Lectura: Salmo 118:21-27.
Este es un salmo mesiánico que tiene su cumplimiento en el motivo de la celebración de esta semana: la crucifixión y resurrección de nuestro Señor.
“Te alabaré porque me has oído, y me fuiste por salvación” (118:21). Esta es la conclusión. Lo que continúa lo explica: “La piedra que desecharon los edificadores ha venido a ser cabeza del ángulo” (118:22). Esta piedra es Jesús, la roca sobre la cual la Iglesia está edificada. El Señor Jesús es nuestra salvación y lo que se está construyendo es la Casa de Dios y el Reino de Dios. Pedro cita este texto en su defensa delante del concilio de los judíos: “Sea notorio a todos vosotros, y a todo el pueblo de Israel, que en el nombre de Jesucristo de Nazaret, a quien vosotros crucificasteis y a quien Dios resucitó de los muertos, por él este hombre está en vuestra presencia sano. Este Jesús es la piedra reprobada por vosotros los edificadores, la cual ha venido a ser cabeza del ángulo. Y en ningún otro hay salvación” (Hechos 4:10-12).

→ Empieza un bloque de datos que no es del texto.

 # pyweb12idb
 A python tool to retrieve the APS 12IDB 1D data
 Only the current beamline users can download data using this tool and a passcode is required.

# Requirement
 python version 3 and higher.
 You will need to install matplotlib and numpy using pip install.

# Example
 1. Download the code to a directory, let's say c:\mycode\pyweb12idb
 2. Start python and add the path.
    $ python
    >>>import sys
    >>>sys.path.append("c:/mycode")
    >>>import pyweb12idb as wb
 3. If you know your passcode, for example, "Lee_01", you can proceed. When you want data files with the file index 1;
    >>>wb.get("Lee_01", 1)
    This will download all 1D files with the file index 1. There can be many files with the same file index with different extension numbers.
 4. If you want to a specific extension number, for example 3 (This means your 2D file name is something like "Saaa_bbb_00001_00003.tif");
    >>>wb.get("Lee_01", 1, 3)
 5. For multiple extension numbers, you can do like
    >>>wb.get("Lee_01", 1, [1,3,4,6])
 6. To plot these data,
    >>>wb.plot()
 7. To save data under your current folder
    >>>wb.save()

“De parte de Jehová es esto, y es cosa maravillosa a nuestros ojos” (118:23). Dios es el que ha elaborado esta salvación, el que ha ofrecido a su Hijo, y el que lo ha resucitado de entre los muertos.
“Este es el día que hizo Jehová; nos gozaremos y alegraremos en él” (118:24). ¿Qué día es este? El día de nuestra salvación. El día que Jesús se ofreció para llevar nuestros pecados y justificarnos delante de Dios. El salmista ruega a Dios: “Oh Jehová, sálvanos, ahora, te ruego; te ruego, oh Jehová, que nos hagas prosperar ahora” (118:25). El día de nuestra salvación es el día que empezamos a prosperar delante de Dios. Se va acercando con la entrada real de Jesús a Jerusalén: “Bendito el que viene en el nombre de Jehová; desde la casa de Jehová os bendecimos” (118:26). Maravilloso día de júbilo y aclamación que trae salvación, pero ella no vendría inmediatamente, sino después de un gran sufrimiento.

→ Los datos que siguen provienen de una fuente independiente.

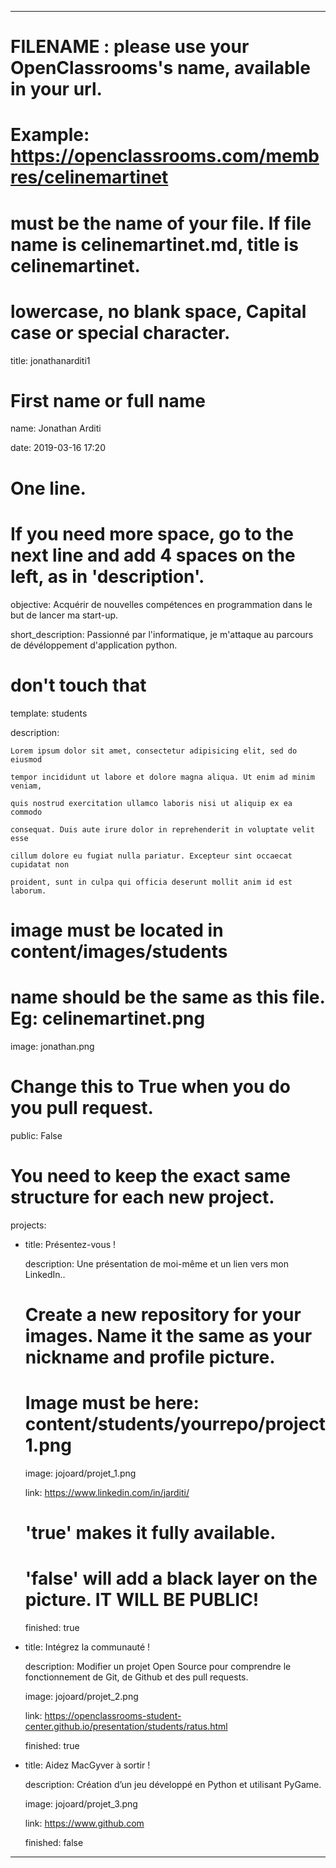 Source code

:﻿---



# FILENAME : please use your OpenClassrooms's name, available in your url.

# Example: https://openclassrooms.com/membres/celinemartinet

# must be the name of your file. If file name is celinemartinet.md, title is celinemartinet.

# lowercase, no blank space, Capital case or special character.

title: jonathanarditi1



# First name or full name

name: Jonathan Arditi

date: 2019-03-16 17:20



# One line.

# If you need more space, go to the next line and add 4 spaces on the left, as in 'description'.

objective: Acquérir de nouvelles compétences en programmation dans le but de lancer ma start-up.

short_description: Passionné par l'informatique, je m'attaque au parcours de dévéloppement d'application python.



# don't touch that

template: students

description:

    Lorem ipsum dolor sit amet, consectetur adipisicing elit, sed do eiusmod

    tempor incididunt ut labore et dolore magna aliqua. Ut enim ad minim veniam,

    quis nostrud exercitation ullamco laboris nisi ut aliquip ex ea commodo

    consequat. Duis aute irure dolor in reprehenderit in voluptate velit esse

    cillum dolore eu fugiat nulla pariatur. Excepteur sint occaecat cupidatat non

    proident, sunt in culpa qui officia deserunt mollit anim id est laborum.



# image must be located in content/images/students

# name should be the same as this file. Eg: celinemartinet.png

image: jonathan.png



# Change this to True when you do you pull request.

public: False



# You need to keep the exact same structure for each new project.

projects:

  - title: Présentez-vous !

    description: Une présentation de moi-même et un lien vers mon LinkedIn..

    # Create a new repository for your images. Name it the same as your nickname and profile picture.

    # Image must be here: content/students/yourrepo/project1.png

    image: jojoard/projet_1.png

    link: https://www.linkedin.com/in/jarditi/

    # 'true' makes it fully available.

    # 'false' will add a black layer on the picture. IT WILL BE PUBLIC!

    finished: true

  - title: Intégrez la communauté !

    description: Modifier un projet Open Source pour comprendre le fonctionnement de Git, de Github et des pull requests. 

    image: jojoard/projet_2.png

    link: https://openclassrooms-student-center.github.io/presentation/students/ratus.html

    finished: true

  - title: Aidez MacGyver à sortir !

    description: Création d’un jeu développé en Python et utilisant PyGame.

    image: jojoard/projet_3.png

    link: https://www.github.com

    finished: false

---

“Jehová es Dios, y nos ha dado luz; atad víctimas con cuerdas a los cuernos del altar” (118:27). Esta luz es para ver al que está atado con cuerdas a los cuernos del altar, al Señor Jesús. El subió al altar por su propia iniciativa y no necesitaba las cuerdas para atarlo para que no se escapara; no obstante, el Padre ata a su Hijo a las cuerdas del altar como siempre se ha hecho, pero esta vez con una Víctima diferente, el eterno Hijo de Dios. Él es el que ha venido en el nombre de Dios para traernos salvación. Él es la primera piedra, la piedra del ángulo que los edificadores desecharon quien fue rechazado por la religión de los judíos, pero escogido por Dios, para empezar una nueva religión que realmente salva, con un nuevo Templo que Él está construyendo de piedras vivas, la Casa donde Dios morará eternamente.